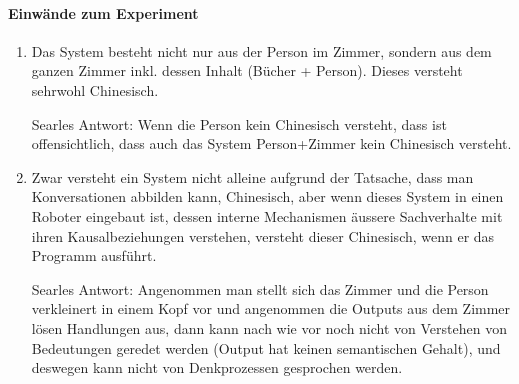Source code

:\documentclass[../main.tex]{subfiles}
\begin{document}
\paragraph{Einwände zum Experiment}
\begin{enumerate}
	\item Das System besteht nicht nur aus der Person im Zimmer, sondern aus dem ganzen Zimmer inkl. dessen Inhalt (Bücher + Person). Dieses versteht sehrwohl Chinesisch. 
		
		Searles Antwort: Wenn die Person kein Chinesisch versteht, dass ist offensichtlich, dass auch das System Person+Zimmer kein Chinesisch versteht. 
	\item Zwar versteht ein System nicht alleine aufgrund der Tatsache, dass man Konversationen abbilden kann, Chinesisch, aber wenn dieses System in einen Roboter eingebaut ist, dessen interne Mechanismen äussere Sachverhalte mit ihren Kausalbeziehungen verstehen, versteht dieser Chinesisch, wenn er das Programm ausführt. 
		
		Searles Antwort: Angenommen man stellt sich das Zimmer und die Person verkleinert in einem Kopf vor und angenommen die Outputs aus dem Zimmer lösen Handlungen aus, dann kann nach wie vor noch nicht von Verstehen von Bedeutungen geredet werden (Output hat keinen semantischen Gehalt), und deswegen kann nicht von Denkprozessen gesprochen werden. 
\end{enumerate}
\end{document}
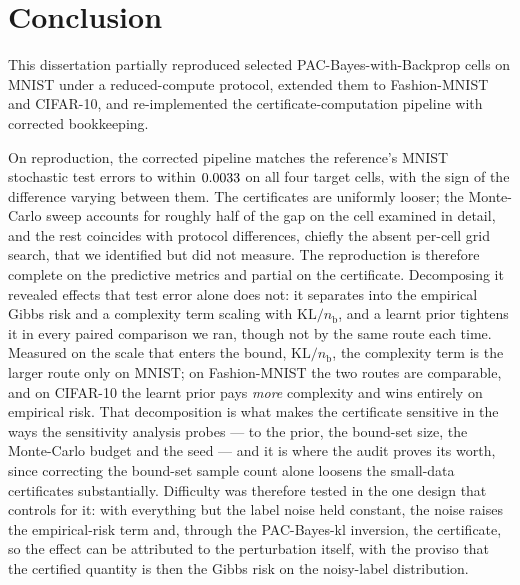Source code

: \section{Conclusion}\label{sec:conclusion}

This dissertation partially reproduced selected PAC-Bayes-with-Backprop cells on
MNIST under a reduced-compute protocol, extended them to Fashion-MNIST and
CIFAR-10, and re-implemented the certificate-computation pipeline with corrected
bookkeeping.

On reproduction, the corrected pipeline matches the reference's MNIST stochastic
test errors to within $\ReproStochDeltaAbsMax$ on all four target cells, with
the sign of the difference varying between them. The certificates are uniformly
looser; the Monte-Carlo sweep accounts for roughly half of the gap on the cell
examined in detail, and the rest coincides with protocol differences, chiefly the
absent per-cell grid search, that we identified but did not measure. The
reproduction is therefore complete on the predictive metrics and partial on the
certificate. Decomposing it revealed effects that test error alone does not: it
separates into the empirical Gibbs risk and a complexity term scaling with
$\mathrm{KL}/n_{\mathrm b}$, and a learnt prior tightens it in every paired
comparison we ran, though not by the same route each time. Measured
on the scale that enters the bound, $\mathrm{KL}/n_{\mathrm b}$, the complexity
term is the larger route only on MNIST; on Fashion-MNIST the two routes are
comparable, and on CIFAR-10 the learnt prior pays \emph{more} complexity and wins
entirely on empirical risk. That decomposition is what makes the certificate
sensitive in the ways the sensitivity analysis probes --- to the prior, the
bound-set size, the Monte-Carlo budget and the seed --- and it is where the audit
proves its worth, since correcting the bound-set sample count alone loosens the
small-data certificates substantially. Difficulty was
therefore tested in the one design that controls for it: with everything but the
label noise held constant, the noise raises the empirical-risk term and, through
the PAC-Bayes-kl inversion, the certificate, so the effect can be attributed to
the perturbation itself, with the proviso that the certified quantity is then the
Gibbs risk on the noisy-label distribution.

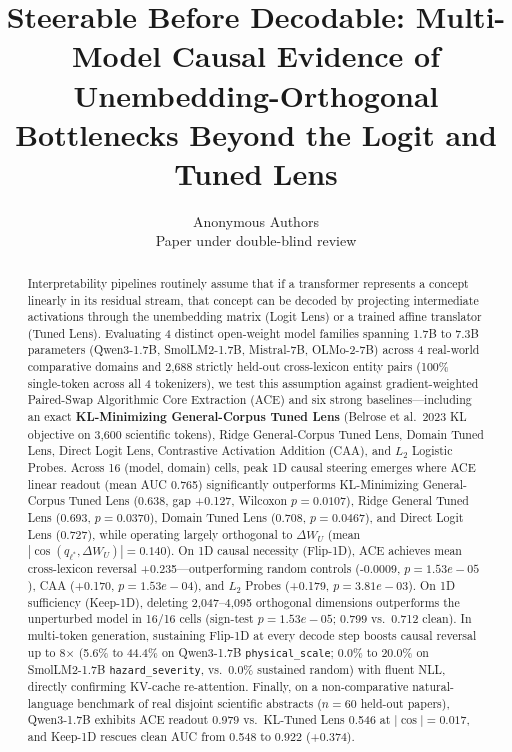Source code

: \documentclass[10pt]{article}
\title{Steerable Before Decodable: Multi-Model Causal Evidence of Unembedding-Orthogonal Bottlenecks Beyond the Logit and Tuned Lens}
\author{\name Anonymous Authors \\
\addr Paper under double-blind review}
\begin{document}
\maketitle
\begin{abstract}
Interpretability pipelines routinely assume that if a transformer represents a concept linearly in its residual stream, that concept can be decoded by projecting intermediate activations through the unembedding matrix (Logit Lens) or a trained affine translator (Tuned Lens). Evaluating 4 distinct open-weight model families spanning 1.7B to 7.3B parameters (Qwen3-1.7B, SmolLM2-1.7B, Mistral-7B, OLMo-2-7B) across 4 real-world comparative domains and 2,688 strictly held-out cross-lexicon entity pairs (100\% single-token across all 4 tokenizers), we test this assumption against gradient-weighted Paired-Swap Algorithmic Core Extraction (ACE) and six strong baselines---including an exact \textbf{KL-Minimizing General-Corpus Tuned Lens} (Belrose et al.\ 2023 KL objective on 3,600 scientific tokens), Ridge General-Corpus Tuned Lens, Domain Tuned Lens, Direct Logit Lens, Contrastive Activation Addition (CAA), and $L_2$ Logistic Probes. Across 16 (model, domain) cells, peak 1D causal steering emerges where ACE linear readout (mean AUC 0.765) significantly outperforms KL-Minimizing General-Corpus Tuned Lens (0.638, gap +0.127, Wilcoxon $p=0.0107$), Ridge General Tuned Lens (0.693, $p=0.0370$), Domain Tuned Lens (0.708, $p=0.0467$), and Direct Logit Lens (0.727), while operating largely orthogonal to $\Delta W_U$ (mean $|\cos(q_{\ell^*}, \Delta W_U)| = 0.140$). On 1D causal necessity (Flip-1D), ACE achieves mean cross-lexicon reversal +0.235---outperforming random controls (-0.0009, $p=1.53e-05$), CAA (+0.170, $p=1.53e-04$), and $L_2$ Probes (+0.179, $p=3.81e-03$). On 1D sufficiency (Keep-1D), deleting 2,047--4,095 orthogonal dimensions outperforms the unperturbed model in 16/16 cells (sign-test $p=1.53e-05$; 0.799 vs.\ 0.712 clean). In multi-token generation, sustaining Flip-1D at every decode step boosts causal reversal up to 8$\times$ (5.6\% to 44.4\% on Qwen3-1.7B \texttt{physical\_scale}; 0.0\% to 20.0\% on SmolLM2-1.7B \texttt{hazard\_severity}, vs.\ 0.0\% sustained random) with fluent NLL, directly confirming KV-cache re-attention. Finally, on a non-comparative natural-language benchmark of real disjoint scientific abstracts ($n=60$ held-out papers), Qwen3-1.7B exhibits ACE readout 0.979 vs.\ KL-Tuned Lens 0.546 at $|\cos|=0.017$, and Keep-1D rescues clean AUC from 0.548 to 0.922 (+0.374).
\end{abstract}
\end{document}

________

Goal of the exercise> With the first line being the one containing "looser; the Monte-Carlo" and the last line the one containing "certificate. Decomposing it", transcribe exactly the lines above that fall in that range.

Expected answer>
looser; the Monte-Carlo sweep accounts for roughly half of the gap on the cell
examined in detail, and the rest coincides with protocol differences, chiefly the
absent per-cell grid search, that we identified but did not measure. The
reproduction is therefore complete on the predictive metrics and partial on the
certificate. Decomposing it revealed effects that test error alone does not: it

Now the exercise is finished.